:: RECORDED DATA ::
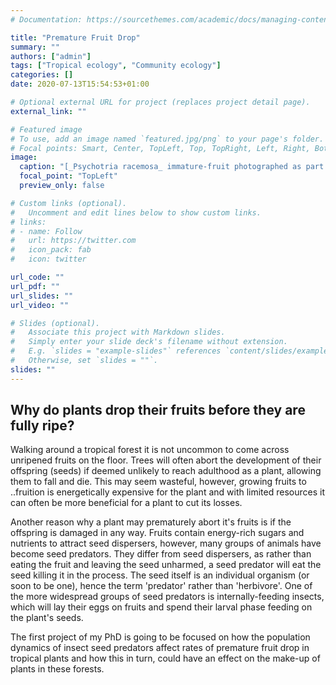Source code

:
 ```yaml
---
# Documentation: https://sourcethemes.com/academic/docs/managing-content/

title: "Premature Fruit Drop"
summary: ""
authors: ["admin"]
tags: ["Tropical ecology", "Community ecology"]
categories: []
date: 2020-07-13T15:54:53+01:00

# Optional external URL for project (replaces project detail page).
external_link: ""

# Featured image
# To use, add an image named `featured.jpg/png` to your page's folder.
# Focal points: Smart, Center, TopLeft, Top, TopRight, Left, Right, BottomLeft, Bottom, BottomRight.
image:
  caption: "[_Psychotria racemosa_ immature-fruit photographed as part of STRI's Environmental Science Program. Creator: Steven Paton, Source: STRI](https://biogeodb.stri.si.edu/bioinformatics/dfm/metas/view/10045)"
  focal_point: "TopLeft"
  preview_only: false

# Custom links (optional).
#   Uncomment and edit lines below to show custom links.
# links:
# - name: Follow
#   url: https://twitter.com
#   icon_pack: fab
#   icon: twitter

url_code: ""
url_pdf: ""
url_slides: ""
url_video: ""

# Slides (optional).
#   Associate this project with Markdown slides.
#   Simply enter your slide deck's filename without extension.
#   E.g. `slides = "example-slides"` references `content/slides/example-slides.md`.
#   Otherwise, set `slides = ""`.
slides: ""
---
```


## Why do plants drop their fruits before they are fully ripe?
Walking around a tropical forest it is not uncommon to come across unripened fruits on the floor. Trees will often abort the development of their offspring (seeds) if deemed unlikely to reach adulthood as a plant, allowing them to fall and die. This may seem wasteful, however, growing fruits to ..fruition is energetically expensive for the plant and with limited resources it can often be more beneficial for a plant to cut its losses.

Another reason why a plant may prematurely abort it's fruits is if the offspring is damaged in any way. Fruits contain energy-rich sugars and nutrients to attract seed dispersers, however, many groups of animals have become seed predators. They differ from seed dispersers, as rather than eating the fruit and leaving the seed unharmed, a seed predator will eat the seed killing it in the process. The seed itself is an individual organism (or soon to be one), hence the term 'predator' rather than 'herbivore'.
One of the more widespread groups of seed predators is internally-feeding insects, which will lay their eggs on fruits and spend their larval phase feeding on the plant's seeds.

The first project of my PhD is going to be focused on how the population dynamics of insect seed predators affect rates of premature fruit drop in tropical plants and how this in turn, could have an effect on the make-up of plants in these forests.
:::
:: RECORDED DATA ::
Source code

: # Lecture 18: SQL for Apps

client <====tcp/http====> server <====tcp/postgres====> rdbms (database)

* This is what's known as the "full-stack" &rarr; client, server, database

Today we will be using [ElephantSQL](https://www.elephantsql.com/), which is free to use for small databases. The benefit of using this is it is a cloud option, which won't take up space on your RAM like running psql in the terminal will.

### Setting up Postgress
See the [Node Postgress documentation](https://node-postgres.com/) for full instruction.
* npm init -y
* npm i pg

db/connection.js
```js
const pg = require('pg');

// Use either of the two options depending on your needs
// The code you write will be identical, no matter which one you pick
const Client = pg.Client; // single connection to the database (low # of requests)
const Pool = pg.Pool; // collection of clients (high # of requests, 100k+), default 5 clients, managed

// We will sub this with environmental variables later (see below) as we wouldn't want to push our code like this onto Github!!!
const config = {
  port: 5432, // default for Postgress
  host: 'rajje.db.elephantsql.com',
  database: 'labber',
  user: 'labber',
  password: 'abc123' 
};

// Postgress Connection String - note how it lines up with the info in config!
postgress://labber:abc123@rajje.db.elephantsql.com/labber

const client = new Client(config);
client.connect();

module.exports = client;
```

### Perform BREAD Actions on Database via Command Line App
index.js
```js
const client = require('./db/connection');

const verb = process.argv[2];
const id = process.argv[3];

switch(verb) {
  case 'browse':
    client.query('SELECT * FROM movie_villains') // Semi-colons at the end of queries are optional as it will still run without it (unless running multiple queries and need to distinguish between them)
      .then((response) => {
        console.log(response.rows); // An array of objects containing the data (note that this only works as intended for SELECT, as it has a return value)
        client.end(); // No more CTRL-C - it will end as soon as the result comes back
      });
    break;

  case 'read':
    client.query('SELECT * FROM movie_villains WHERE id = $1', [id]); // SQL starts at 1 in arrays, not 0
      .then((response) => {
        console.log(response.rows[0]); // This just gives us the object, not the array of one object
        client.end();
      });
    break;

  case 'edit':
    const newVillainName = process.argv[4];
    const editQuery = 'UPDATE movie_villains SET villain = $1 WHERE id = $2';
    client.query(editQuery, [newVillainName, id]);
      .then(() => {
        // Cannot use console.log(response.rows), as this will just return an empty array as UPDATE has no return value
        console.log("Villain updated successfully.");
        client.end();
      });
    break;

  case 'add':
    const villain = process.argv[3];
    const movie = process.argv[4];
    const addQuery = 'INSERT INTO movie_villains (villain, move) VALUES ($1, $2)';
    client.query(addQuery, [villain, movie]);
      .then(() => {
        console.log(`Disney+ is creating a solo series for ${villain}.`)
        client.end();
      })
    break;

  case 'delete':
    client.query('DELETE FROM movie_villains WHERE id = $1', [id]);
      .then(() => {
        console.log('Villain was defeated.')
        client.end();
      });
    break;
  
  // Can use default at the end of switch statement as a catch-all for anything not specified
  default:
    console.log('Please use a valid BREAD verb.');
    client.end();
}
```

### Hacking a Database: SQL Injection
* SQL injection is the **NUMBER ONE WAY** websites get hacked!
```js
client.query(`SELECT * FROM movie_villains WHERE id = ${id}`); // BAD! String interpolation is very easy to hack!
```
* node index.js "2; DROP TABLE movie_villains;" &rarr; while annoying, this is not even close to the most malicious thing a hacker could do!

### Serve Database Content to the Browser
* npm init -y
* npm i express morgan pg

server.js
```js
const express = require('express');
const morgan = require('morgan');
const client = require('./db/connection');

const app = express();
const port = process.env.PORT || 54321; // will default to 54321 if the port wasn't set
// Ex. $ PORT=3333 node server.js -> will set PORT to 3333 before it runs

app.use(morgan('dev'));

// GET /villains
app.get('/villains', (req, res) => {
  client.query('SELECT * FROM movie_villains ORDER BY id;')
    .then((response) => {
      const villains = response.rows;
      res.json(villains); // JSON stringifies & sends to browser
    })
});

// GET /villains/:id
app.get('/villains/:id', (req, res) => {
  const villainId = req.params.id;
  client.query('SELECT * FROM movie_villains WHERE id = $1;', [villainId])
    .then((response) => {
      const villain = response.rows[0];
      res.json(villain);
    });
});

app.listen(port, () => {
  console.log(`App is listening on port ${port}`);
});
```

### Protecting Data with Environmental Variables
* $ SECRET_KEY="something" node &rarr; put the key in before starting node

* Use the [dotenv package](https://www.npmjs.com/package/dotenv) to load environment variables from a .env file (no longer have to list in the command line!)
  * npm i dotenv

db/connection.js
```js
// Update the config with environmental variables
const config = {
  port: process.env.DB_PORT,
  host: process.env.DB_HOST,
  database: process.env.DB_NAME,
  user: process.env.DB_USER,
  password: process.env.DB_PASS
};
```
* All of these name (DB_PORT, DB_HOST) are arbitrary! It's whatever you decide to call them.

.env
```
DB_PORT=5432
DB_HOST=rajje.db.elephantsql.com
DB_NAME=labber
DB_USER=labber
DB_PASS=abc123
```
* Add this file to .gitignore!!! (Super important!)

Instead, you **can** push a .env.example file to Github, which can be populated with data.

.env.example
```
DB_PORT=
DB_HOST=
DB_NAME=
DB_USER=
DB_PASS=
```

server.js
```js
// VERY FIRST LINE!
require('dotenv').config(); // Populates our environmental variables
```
:::
WORK TO BE COMPLETED - Look through the records and copy every line that has the word "server".

SOLVED PROBLEM -
client <====tcp/http====> server <====tcp/postgres====> rdbms (database)
* This is what's known as the "full-stack" &rarr; client, server, database
server.js
// Ex. $ PORT=3333 node server.js -> will set PORT to 3333 before it runs
server.js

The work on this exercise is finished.